The change in programming from being a low prestige, low salary job done by women to being a high prestige, high salary job done by men is sometimes cited an example of that. I don't know if there are flaws in that example, but I think the overall idea makes sense. I read an interesting article about this, but I don't recall the link. Sorry.
Alternatively, perhaps it's worthwhile to suggest an idea that might be relevant to a topic, even if one doesn't currently have the time or inclination to explore it in depth. I mean, you're interested in the truth right? Not just the rhetoric necessary to argue a position you already hold.
But sure, go for it. Why would you want someone to suggest an alternative way to explore or think about a problem when you can respond with snark instead?
You might find life more fulfilling if you don't treat new information as inherently antagonistic.
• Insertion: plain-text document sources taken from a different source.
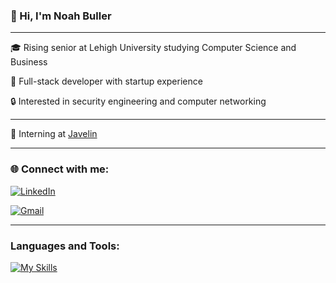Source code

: ### 👋 Hi, I'm Noah Buller
___

🎓 Rising senior at Lehigh University studying Computer Science and Business  

🚀 Full-stack developer with startup experience  

🔒 Interested in security engineering and computer networking

---

🏢 Interning at [Javelin](https://www.linkedin.com/company/javelin-ai/) 

---



### 🌐 Connect with me:

[![LinkedIn](https://img.shields.io/badge/LinkedIn-0A66C2?style=for-the-badge&logo=linkedin&logoColor=white)](https://linkedin.com/in/noahbuller)  

[![Gmail](https://img.shields.io/badge/-bullern22@gmil.com-D14836?style=for-the-badge&logo=Gmail&logoColor=white)](mailto:bullern22@gmail.com)

---

### Languages and Tools:
[![My Skills](https://skillicons.dev/icons?i=java,react,aws,git,ts,postgres,github,postman)](https://skillicons.dev)
<br><br>
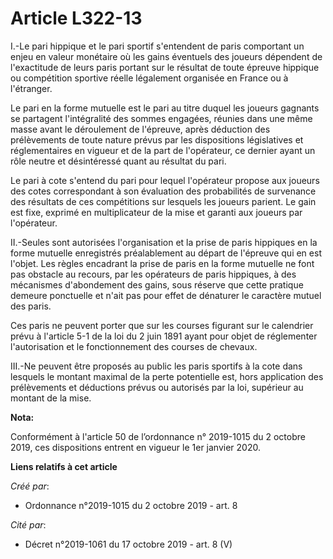 # Article L322-13

I.-Le pari hippique et le pari sportif s'entendent de paris comportant un enjeu en valeur monétaire où les gains éventuels
des joueurs dépendent de l'exactitude de leurs paris portant sur le résultat de toute épreuve hippique ou compétition
sportive réelle légalement organisée en France ou à l'étranger.

Le pari en la forme mutuelle est le pari au titre duquel les joueurs gagnants se partagent l'intégralité des sommes engagées,
réunies dans une même masse avant le déroulement de l'épreuve, après déduction des prélèvements de toute nature prévus par
les dispositions législatives et réglementaires en vigueur et de la part de l'opérateur, ce dernier ayant un rôle neutre et
désintéressé quant au résultat du pari.

Le pari à cote s'entend du pari pour lequel l'opérateur propose aux joueurs des cotes correspondant à son évaluation des
probabilités de survenance des résultats de ces compétitions sur lesquels les joueurs parient. Le gain est fixe, exprimé en
multiplicateur de la mise et garanti aux joueurs par l'opérateur.

II.-Seules sont autorisées l'organisation et la prise de paris hippiques en la forme mutuelle enregistrés préalablement au
départ de l'épreuve qui en est l'objet. Les règles encadrant la prise de paris en la forme mutuelle ne font pas obstacle au
recours, par les opérateurs de paris hippiques, à des mécanismes d'abondement des gains, sous réserve que cette pratique
demeure ponctuelle et n'ait pas pour effet de dénaturer le caractère mutuel des paris.

Ces paris ne peuvent porter que sur les courses figurant sur le calendrier prévu à l'article 5-1 de la loi du 2 juin 1891
ayant pour objet de réglementer l'autorisation et le fonctionnement des courses de chevaux.

III.-Ne peuvent être proposés au public les paris sportifs à la cote dans lesquels le montant maximal de la perte potentielle
est, hors application des prélèvements et déductions prévus ou autorisés par la loi, supérieur au montant de la mise.

**Nota:**

Conformément à l'article 50 de l’ordonnance n° 2019-1015 du 2 octobre 2019, ces dispositions entrent en vigueur le 1er
janvier 2020.

**Liens relatifs à cet article**

_Créé par_:

  - Ordonnance n°2019-1015 du 2 octobre 2019 - art. 8

_Cité par_:

  - Décret n°2019-1061 du 17 octobre 2019 - art. 8 (V)
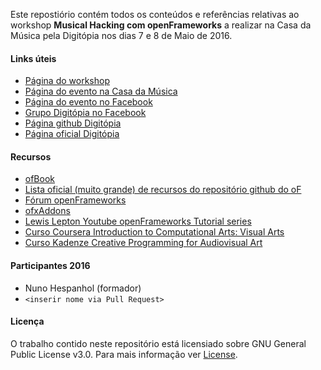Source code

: Este repostiório contém todos os conteúdos e referências relativas ao workshop **Musical Hacking com openFrameworks** a realizar na Casa da Música pela Digitópia nos dias 7 e 8 de Maio de 2016.

#### Links úteis

- [Página do workshop](http://nunoh.github.io/ws-openframeworks/)
- [Página do evento na Casa da Música](http://www.casadamusica.com/pt/servico-educativo/agenda/2016/05/07-maio-2016-musical-hacking-com-openframeworks/42453/?lang=pb=0)
- [Página do evento no Facebook](https://www.facebook.com/events/996688730413301/)
- [Grupo Digitópia no Facebook](https://www.facebook.com/groups/digitopiacasadamusica)
- [Página github Digitópia](http://digitopia.github.io)
- [Página oficial Digitópia](http://www.casadamusica.com/digitopia)

#### Recursos

- [ofBook](http://openframeworks.cc/ofBook/chapters/foreword.html)
- [Lista oficial (muito grande) de recursos do repositório github do oF]( https://github.com/openframeworks/openFrameworks/wiki/Resources-for-Learning)
- [Fórum openFrameworks](https://forum.openframeworks.cc/)
- [ofxAddons](http://ofxaddons.com/categories)
- [Lewis Lepton Youtube openFrameworks Tutorial series](https://www.youtube.com/playlist?list=PL4neAtv21WOmrV8z9rSzL20QpdLU1zJLr)
- [Curso Coursera Introduction to Computational Arts: Visual Arts](https://www.coursera.org/course/compartsvisual)
- [Curso Kadenze Creative Programming for Audiovisual Art](https://www.kadenze.com/courses/creative-programming-for-audiovisual-art/info)

#### Participantes 2016

- Nuno Hespanhol (formador)
- `<inserir nome via Pull Request>`

#### Licença

O trabalho contido neste repositório está licensiado sobre GNU General Public License v3.0. Para mais informação ver [License](./LICENSE).
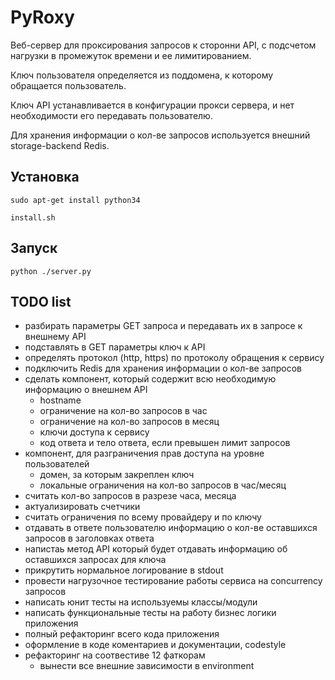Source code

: # PyRoxy

Веб-сервер для проксирования запросов к сторонни API, с подсчетом нагрузки в промежуток времени и ее лимитированием.

Ключ пользователя определяется из поддомена, к которому обращается пользователь.

Ключ API устанавливается в конфигурации прокси сервера, и нет необходимости его передавать пользователю.

Для хранения информации о кол-ве запросов используется внешний storage-backend Redis. 

## Установка

    sudo apt-get install python34

    install.sh

## Запуск

    python ./server.py

## TODO list

- разбирать параметры GET запроса и передавать их в запросе к внешнему API
- подставлять в GET параметры ключ к API
- определять протокол (http, https) по протоколу обращения к сервису
- подключить Redis для хранения информации о кол-ве запросов
- сделать компонент, который содержит всю необходимую информацию о внешнем API
    - hostname
    - ограничение на кол-во запросов в час
    - ограничение на кол-во запросов в месяц
    - ключи доступа к сервису
    - код ответа и тело ответа, если превышен лимит запросов
- компонент, для разграничения прав доступа на уровне пользователей  
    - домен, за которым закреплен ключ
    - локальные ограничения на кол-во запросов в час/месяц
- считать кол-во запросов в разрезе часа, месяца
- актуализировать счетчики
- считать ограничения по всему провайдеру и по ключу
- отдавать в ответе пользователю информацию о кол-ве оставшихся запросов в заголовках ответа
- напистаь метод API который будет отдавать информацию об оставшихся запросах для ключа
- прикрутить нормальное логирование в stdout
- провести нагрузочное тестирование работы сервиса на concurrency запросов
- написать юнит тесты на используемы классы/модули
- написать функциональные тесты на работу бизнес логики приложения
- полный рефакторинг всего кода приложения
- оформление в коде коментариев и документации, codestyle
- рефакторинг на соотвестиве 12 фаткорам
    - вынести все внешние зависимости в environment
 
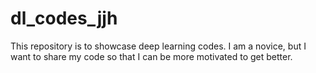 # dl_codes_jjh
This repository is to showcase deep learning codes. I am a novice, but I want to share my code so that I can be more motivated to get better.
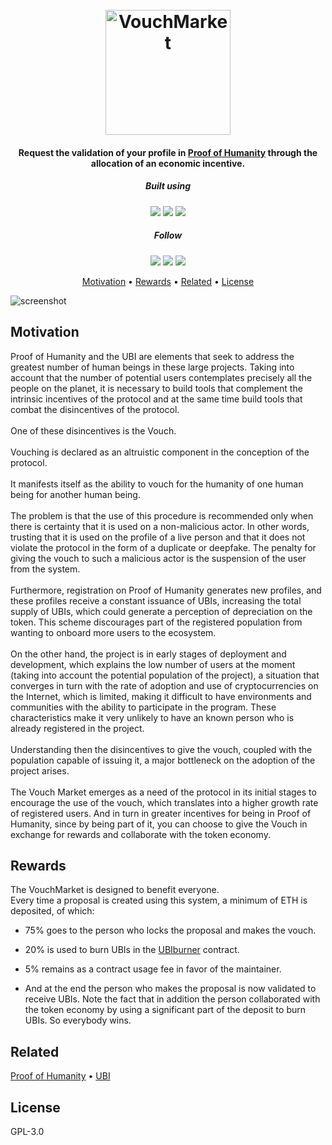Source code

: <h1 align="center">
  <br>
  <a href="https://vouch.market"><img src="https://raw.githubusercontent.com/santanaruben/VouchMarket/main/public/img/logo/logo.png" alt="VouchMarket" width="200"></a>
</h1>

<h4 align="center">Request the validation of your profile in <a href="https://proofofhumanity.id" target="_blank">Proof of Humanity</a> through the allocation of an economic incentive.</h4>

<h5 align="center">Built using</h5>
<p align="center">
    <img src="https://img.shields.io/badge/solidity-0.8.17-black?style=flat&logo=solidity">
    <img src="https://img.shields.io/badge/react-black?style=flat&logo=react">
    <img src="https://img.shields.io/badge/materialUI-black?style=flat&logo=material-ui">
</p>

<h5 align="center">Follow</h5>
<p align="center">
<a href="https://github.com/santanaruben/vouchmarket"><img src="https://img.shields.io/badge/github-black?style=flat&logo=github"></a>
  <a href="https://t.me/vouchmarket"><img src="https://img.shields.io/badge/telegram-blue?style=flat&logo=telegram"></a>
  <a href="https://twitter.com/vouchmarket">
      <img src="https://img.shields.io/badge/twitter-lightblue?style=flat&logo=twitter"/>
  </a>
</p>

<p align="center">
  <a href="#motivation">Motivation</a> •
  <a href="#rewards">Rewards</a> •
  <a href="#related">Related</a> •
  <a href="#license">License</a>
</p>

![screenshot](https://raw.githubusercontent.com/santanaruben/page/main/Animation.gif)

## Motivation

Proof of Humanity and the UBI are elements that seek to address the greatest number of human beings in these large projects. Taking into account that the number of potential users contemplates precisely all the people on the planet, it is necessary to build tools that complement the intrinsic incentives of the protocol and at the same time build tools that combat the disincentives of the protocol.<br/><br/>One of these disincentives is the Vouch.<br/><br/>Vouching is declared as an altruistic component in the conception of the protocol.<br/><br/>It manifests itself as the ability to vouch for the humanity of one human being for another human being.<br/><br/>The problem is that the use of this procedure is recommended only when there is certainty that it is used on a non-malicious actor. In other words, trusting that it is used on the profile of a live person and that it does not violate the protocol in the form of a duplicate or deepfake. The penalty for giving the vouch to such a malicious actor is the suspension of the user from the system.<br/><br/>Furthermore, registration on Proof of Humanity generates new profiles, and these profiles receive a constant issuance of UBIs, increasing the total supply of UBIs, which could generate a perception of depreciation on the token. This scheme discourages part of the registered population from wanting to onboard more users to the ecosystem.<br/><br/>On the other hand, the project is in early stages of deployment and development, which explains the low number of users at the moment (taking into account the potential population of the project), a situation that converges in turn with the rate of adoption and use of cryptocurrencies on the Internet, which is limited, making it difficult to have environments and communities with the ability to participate in the program. These characteristics make it very unlikely to have an known person who is already registered in the project.<br/><br/>Understanding then the disincentives to give the vouch, coupled with the population capable of issuing it, a major bottleneck on the adoption of the project arises.<br/><br/>The Vouch Market emerges as a need of the protocol in its initial stages to encourage the use of the vouch, which translates into a higher growth rate of registered users. And in turn in greater incentives for being in Proof of Humanity, since by being part of it, you can choose to give the Vouch in exchange for rewards and collaborate with the token economy.

## Rewards

The VouchMarket is designed to benefit everyone.<br/>Every time a proposal is created using this system, a minimum of ETH is deposited, of which:

- 75% goes to the person who locks the proposal and makes the vouch.

- 20% is used to burn UBIs in the [UBIburner](https://ubiburner.com) contract.

- 5% remains as a contract usage fee in favor of the maintainer.

- And at the end the person who makes the proposal is now validated to receive UBIs. Note the fact that in addition the person collaborated with the token economy by using a significant part of the deposit to burn UBIs. So everybody wins.

## Related

[Proof of Humanity](https://proofofhumanity.id)
•
[UBI](https://democracy.earth)

## License

GPL-3.0
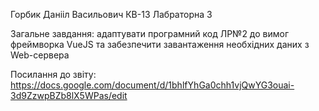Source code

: Горбик Данііл Васильович КВ-13 Лабраторна 3

Загальне завдання: адаптувати програмний код ЛР№2 до вимог фреймворка VueJS та забезпечити завантаження необхідних даних з Web-сервера 

Посилання до звіту: https://docs.google.com/document/d/1bhlfYhGa0chh1vjQwYG3ouai-3d9ZzwpBZb8lX5WPas/edit
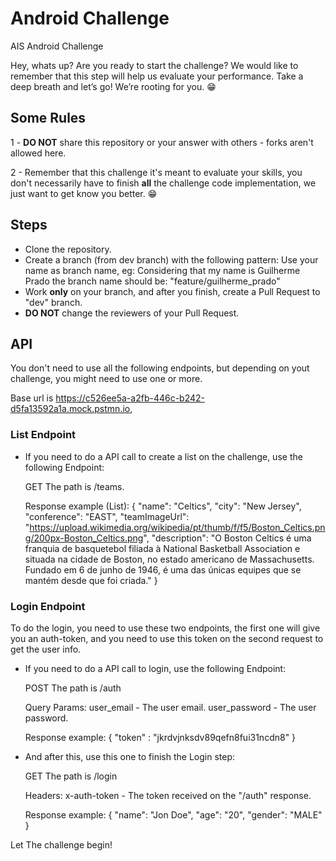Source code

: # Android Challenge

AIS Android Challenge

Hey, whats up? Are you ready to start the challenge? We would like to remember that this step will help us evaluate your performance. Take a deep breath and let’s go!
We’re rooting for you. 😁

## Some Rules

1 - **DO NOT** share this repository or your answer with others - forks aren't allowed here.

2 - Remember that this challenge it's meant to evaluate your skills, you don't necessarily have to finish **all** the challenge code implementation, we just want to get know you better. 😁

## Steps

- Clone the repository.
- Create a branch (from dev branch) with the following pattern:
  Use your name as branch name, eg:
  Considering that my name is Guilherme Prado the branch name should be: "feature/guilherme_prado"
- Work **only** on your branch, and after you finish, create a Pull Request to "dev" branch.
- **DO NOT** change the reviewers of your Pull Request.

## API

You don't need to use all the following endpoints, but depending on yout challenge, you might need to use one or more.

Base url is https://c526ee5a-a2fb-446c-b242-d5fa13592a1a.mock.pstmn.io,

### List Endpoint
- If you need to do a API call to create a list on the challenge, use the following Endpoint:
  
  GET
  The path is /teams.
  
  Response example (List):
  {
    "name": "Celtics",
    "city": "New Jersey",
    "conference": "EAST",
    "teamImageUrl": "https://upload.wikimedia.org/wikipedia/pt/thumb/f/f5/Boston_Celtics.png/200px-Boston_Celtics.png",
    "description": "O Boston Celtics é uma franquia de basquetebol filiada à National Basketball Association e situada na
      cidade de Boston, no estado americano de Massachusetts. Fundado em 6 de junho de 1946, é uma das únicas equipes que se
      mantém desde que foi criada."
  }
  
### Login Endpoint
 To do the login, you need to use these two endpoints, the first one will give you an auth-token, and you need to use this token on the second request to get the user info.

- If you need to do a API call to login, use the following Endpoint:
  
  POST
  The path is /auth
  
  Query Params:
  user_email - The user email.
  user_password - The user password.
  
  Response example:
  {
    "token" : "jkrdvjnksdv89qefn8fui31ncdn8"
  }
  
- And after this, use this one to finish the Login step:
 
  GET
  The path is /login
  
  Headers:
  x-auth-token - The token received on the "/auth" response.
  
  Response example:
  {
    "name": "Jon Doe",
    "age": "20",
    "gender": "MALE"
  }

Let The challenge begin!
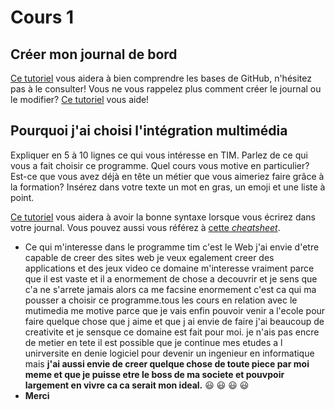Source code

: # Cours 1
## Créer mon journal de bord
[Ce tutoriel](https://guides.github.com/activities/hello-world/) vous aidera à bien comprendre les bases de GitHub, n'hésitez pas à le consulter!
Vous ne vous rappelez plus comment créer le journal ou le modifier? [Ce tutoriel](https://youtu.be/lX3bpuLK_Sg) vous aide! 

## Pourquoi j'ai choisi l'intégration multimédia
Expliquer en 5 à 10 lignes ce qui vous intéresse en TIM. Parlez de ce qui vous a fait choisir ce programme. Quel cours vous motive en particulier? Est-ce que vous avez déjà en tête un métier que vous aimeriez faire grâce à la formation? Insérez dans votre texte un mot en gras, un emoji et une liste à point. 

[Ce tutoriel](https://guides.github.com/features/mastering-markdown/) vous aidera à avoir la bonne syntaxe lorsque vous écrirez dans votre journal. Vous pouvez aussi vous référez à [cette *cheatsheet*](https://github.com/tchapi/markdown-cheatsheet/blob/master/README.md).

* Ce qui m'interesse dans le programme tim c'est le Web j'ai envie d'etre capable de creer des sites web je veux egalement creer des applications et des jeux video ce domaine m'interesse vraiment parce que il est vaste et il a enormement de chose a decouvrir et je sens que c'a ne s'arrete jamais alors ca me facsine enormement c'est ca qui ma pousser a choisir ce programme.tous les cours en relation avec le mutimedia me motive parce que je vais enfin pouvoir venir a l'ecole pour faire quelque chose que j aime et que j ai envie de faire j'ai beaucoup de creativite et je sensque ce domaine est fait pour moi. je n'ais pas encre de metier en tete il est possible que je continue mes etudes a l unirversite en denie logiciel pour devenir un ingenieur en informatique mais **j'ai aussi envie de creer quelque chose de toute piece par moi meme et que je puisse etre le boss de ma societe et pouvpoir largement en vivre ca ca serait mon ideal.**
😃 😃 😃 😃
* **Merci**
We have a backend position (primarily PHP) open at our company (am I allowed to pimp that outside the who's hiring thread?). It's been open for ~6 months or so now, and haven't had a single female applicant. Not, we haven't had any female interviews; we haven't had any female _applicants_.
Our company is almost 50/50 for male/female, with our engineering team being 100% male. At the last company I worked for in the Tampa area of FL, we had one female developer who was MTF, and we did get one female applicant to an open position, who wasn't hired because she was deemed too junior. This was for a junior position, and I think the CEO was just being unknowingly sexist.
Does your company's team page show the all male engineering team? Or is it otherwise possible for potential applicants to see that your team is all men? A homogeneous team sends signals to women and minorities that may have them ruling you out as a potential place to work.
Anecdotally this is absolutely something women take into account when evaluating places to work.
The solution isn't to hide the problem but it does mean that the later you try to fix your diversity problems the harder they will be to fix. As for how to actually solve that problem, you might try looking at what others (especially women) have written on the subject already:
As best I can tell, that last graph would've been clearer as a bar graph and not a scatter plot (or at least better labels). The x axis merely indicates the location. So, "mean annual salaries by location (in kUSD)" might be a good title for the last one.
Also are all the salaries in USD? I know Europe might pay less in tech - but the bottom three paying locations being Sweden, Berlin and London seems strange to me. Perhaps those locations salaries are not being converted to USD...
What strikes me that salary~experience (both company and overall) correlation is basically nonexistent in this particular dataset, at least looking visually.
Interesting there seems to be a shift in the 0-2 year job length position. I wonder if this is because the common trend is to jump ship at 2 yrs, so folks are going out job hunting, and getting a competitive raise at their current position with the job offer in hand?
Log-log scales would really help. Otherwise - points in the low range are too dense to be useful (big differences in density make be hard to spot, or even - invisible).